The listing below should be reproduced exactly, with the pictures omitted.

Data extracts =>
---*---

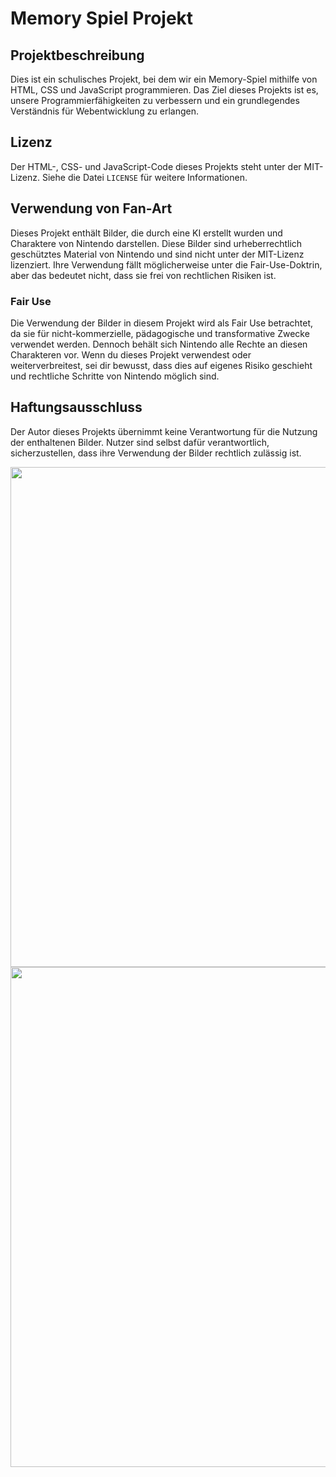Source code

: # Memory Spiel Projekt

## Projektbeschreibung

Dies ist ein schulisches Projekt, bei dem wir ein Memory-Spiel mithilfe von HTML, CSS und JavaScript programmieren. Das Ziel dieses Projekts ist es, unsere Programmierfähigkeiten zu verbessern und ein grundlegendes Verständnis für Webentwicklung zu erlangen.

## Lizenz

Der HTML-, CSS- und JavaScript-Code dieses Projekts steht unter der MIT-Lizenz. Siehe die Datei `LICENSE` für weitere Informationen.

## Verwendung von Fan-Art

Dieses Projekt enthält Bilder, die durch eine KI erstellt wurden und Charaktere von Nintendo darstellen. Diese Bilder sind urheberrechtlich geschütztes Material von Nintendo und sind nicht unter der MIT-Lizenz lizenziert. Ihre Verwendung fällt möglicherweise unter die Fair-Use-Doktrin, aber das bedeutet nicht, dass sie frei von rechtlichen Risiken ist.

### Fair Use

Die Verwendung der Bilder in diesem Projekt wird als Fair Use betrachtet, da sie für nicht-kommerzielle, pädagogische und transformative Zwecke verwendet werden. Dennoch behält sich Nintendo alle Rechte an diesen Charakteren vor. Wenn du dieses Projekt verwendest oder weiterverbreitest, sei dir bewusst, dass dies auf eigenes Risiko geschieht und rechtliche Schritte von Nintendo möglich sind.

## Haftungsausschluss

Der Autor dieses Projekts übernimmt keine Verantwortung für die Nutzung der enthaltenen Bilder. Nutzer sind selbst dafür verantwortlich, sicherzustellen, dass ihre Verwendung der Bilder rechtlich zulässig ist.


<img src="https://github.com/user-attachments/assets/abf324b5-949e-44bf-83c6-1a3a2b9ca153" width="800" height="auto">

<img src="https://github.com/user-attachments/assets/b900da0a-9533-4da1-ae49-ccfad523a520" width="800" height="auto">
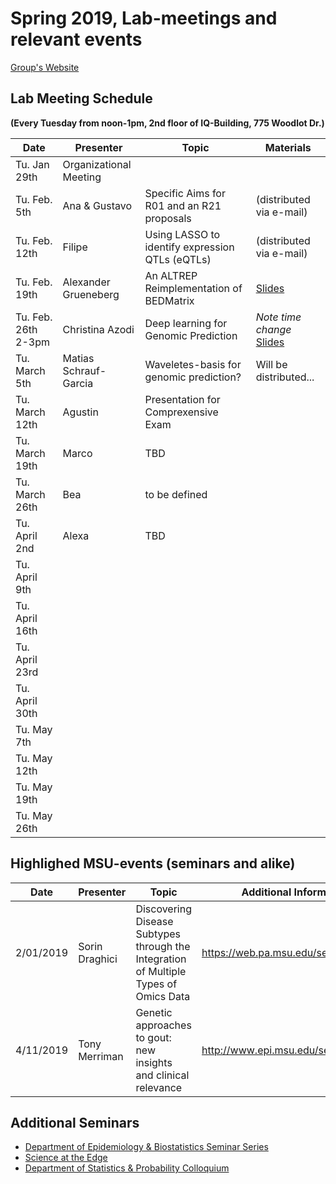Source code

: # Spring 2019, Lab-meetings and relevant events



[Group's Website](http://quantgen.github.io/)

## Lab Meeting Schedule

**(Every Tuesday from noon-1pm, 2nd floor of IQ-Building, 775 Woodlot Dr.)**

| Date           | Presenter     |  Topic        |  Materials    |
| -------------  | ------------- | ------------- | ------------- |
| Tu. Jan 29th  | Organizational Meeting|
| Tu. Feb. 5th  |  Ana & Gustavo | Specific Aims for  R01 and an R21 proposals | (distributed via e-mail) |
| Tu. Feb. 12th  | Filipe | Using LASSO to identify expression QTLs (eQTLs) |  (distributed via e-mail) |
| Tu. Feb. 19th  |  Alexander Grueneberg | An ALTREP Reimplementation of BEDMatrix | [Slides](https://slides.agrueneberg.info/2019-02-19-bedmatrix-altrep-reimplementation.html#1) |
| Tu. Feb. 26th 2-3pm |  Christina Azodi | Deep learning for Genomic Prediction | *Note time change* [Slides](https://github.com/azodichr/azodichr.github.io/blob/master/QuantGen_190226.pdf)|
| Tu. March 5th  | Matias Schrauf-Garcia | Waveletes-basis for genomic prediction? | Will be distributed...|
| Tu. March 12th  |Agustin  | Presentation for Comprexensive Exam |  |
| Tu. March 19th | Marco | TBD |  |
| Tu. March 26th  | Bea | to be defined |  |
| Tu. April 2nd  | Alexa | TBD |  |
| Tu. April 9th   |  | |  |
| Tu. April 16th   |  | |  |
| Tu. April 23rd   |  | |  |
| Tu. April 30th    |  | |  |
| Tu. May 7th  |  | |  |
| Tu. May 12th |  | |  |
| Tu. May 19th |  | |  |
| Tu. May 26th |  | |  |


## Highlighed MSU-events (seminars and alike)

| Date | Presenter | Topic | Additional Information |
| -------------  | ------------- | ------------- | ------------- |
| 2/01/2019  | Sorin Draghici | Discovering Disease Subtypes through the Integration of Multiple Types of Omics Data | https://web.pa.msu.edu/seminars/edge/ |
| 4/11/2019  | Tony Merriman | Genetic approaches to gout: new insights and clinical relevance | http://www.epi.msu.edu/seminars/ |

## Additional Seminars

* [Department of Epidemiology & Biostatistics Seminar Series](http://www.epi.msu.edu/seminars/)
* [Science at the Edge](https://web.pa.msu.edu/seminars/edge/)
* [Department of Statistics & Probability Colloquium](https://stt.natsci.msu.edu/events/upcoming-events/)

---*---

Response box =>
Source code

: # Memory Spiel Projekt

## Projektbeschreibung

Dies ist ein schulisches Projekt, bei dem wir ein Memory-Spiel mithilfe von HTML, CSS und JavaScript programmieren. Das Ziel dieses Projekts ist es, unsere Programmierfähigkeiten zu verbessern und ein grundlegendes Verständnis für Webentwicklung zu erlangen.

## Lizenz

Der HTML-, CSS- und JavaScript-Code dieses Projekts steht unter der MIT-Lizenz. Siehe die Datei `LICENSE` für weitere Informationen.

## Verwendung von Fan-Art

Dieses Projekt enthält Bilder, die durch eine KI erstellt wurden und Charaktere von Nintendo darstellen. Diese Bilder sind urheberrechtlich geschütztes Material von Nintendo und sind nicht unter der MIT-Lizenz lizenziert. Ihre Verwendung fällt möglicherweise unter die Fair-Use-Doktrin, aber das bedeutet nicht, dass sie frei von rechtlichen Risiken ist.

### Fair Use

Die Verwendung der Bilder in diesem Projekt wird als Fair Use betrachtet, da sie für nicht-kommerzielle, pädagogische und transformative Zwecke verwendet werden. Dennoch behält sich Nintendo alle Rechte an diesen Charakteren vor. Wenn du dieses Projekt verwendest oder weiterverbreitest, sei dir bewusst, dass dies auf eigenes Risiko geschieht und rechtliche Schritte von Nintendo möglich sind.

## Haftungsausschluss

Der Autor dieses Projekts übernimmt keine Verantwortung für die Nutzung der enthaltenen Bilder. Nutzer sind selbst dafür verantwortlich, sicherzustellen, dass ihre Verwendung der Bilder rechtlich zulässig ist.


<img src="https://github.com/user-attachments/assets/abf324b5-949e-44bf-83c6-1a3a2b9ca153" width="800" height="auto">

<img src="https://github.com/user-attachments/assets/b900da0a-9533-4da1-ae49-ccfad523a520" width="800" height="auto">
Source code

: # Spring 2019, Lab-meetings and relevant events



[Group's Website](http://quantgen.github.io/)

## Lab Meeting Schedule

**(Every Tuesday from noon-1pm, 2nd floor of IQ-Building, 775 Woodlot Dr.)**

| Date           | Presenter     |  Topic        |  Materials    |
| -------------  | ------------- | ------------- | ------------- |
| Tu. Jan 29th  | Organizational Meeting|
| Tu. Feb. 5th  |  Ana & Gustavo | Specific Aims for  R01 and an R21 proposals | (distributed via e-mail) |
| Tu. Feb. 12th  | Filipe | Using LASSO to identify expression QTLs (eQTLs) |  (distributed via e-mail) |
| Tu. Feb. 19th  |  Alexander Grueneberg | An ALTREP Reimplementation of BEDMatrix | [Slides](https://slides.agrueneberg.info/2019-02-19-bedmatrix-altrep-reimplementation.html#1) |
| Tu. Feb. 26th 2-3pm |  Christina Azodi | Deep learning for Genomic Prediction | *Note time change* [Slides](https://github.com/azodichr/azodichr.github.io/blob/master/QuantGen_190226.pdf)|
| Tu. March 5th  | Matias Schrauf-Garcia | Waveletes-basis for genomic prediction? | Will be distributed...|
| Tu. March 12th  |Agustin  | Presentation for Comprexensive Exam |  |
| Tu. March 19th | Marco | TBD |  |
| Tu. March 26th  | Bea | to be defined |  |
| Tu. April 2nd  | Alexa | TBD |  |
| Tu. April 9th   |  | |  |
| Tu. April 16th   |  | |  |
| Tu. April 23rd   |  | |  |
| Tu. April 30th    |  | |  |
| Tu. May 7th  |  | |  |
| Tu. May 12th |  | |  |
| Tu. May 19th |  | |  |
| Tu. May 26th |  | |  |


## Highlighed MSU-events (seminars and alike)

| Date | Presenter | Topic | Additional Information |
| -------------  | ------------- | ------------- | ------------- |
| 2/01/2019  | Sorin Draghici | Discovering Disease Subtypes through the Integration of Multiple Types of Omics Data | https://web.pa.msu.edu/seminars/edge/ |
| 4/11/2019  | Tony Merriman | Genetic approaches to gout: new insights and clinical relevance | http://www.epi.msu.edu/seminars/ |

## Additional Seminars

* [Department of Epidemiology & Biostatistics Seminar Series](http://www.epi.msu.edu/seminars/)
* [Science at the Edge](https://web.pa.msu.edu/seminars/edge/)
* [Department of Statistics & Probability Colloquium](https://stt.natsci.msu.edu/events/upcoming-events/)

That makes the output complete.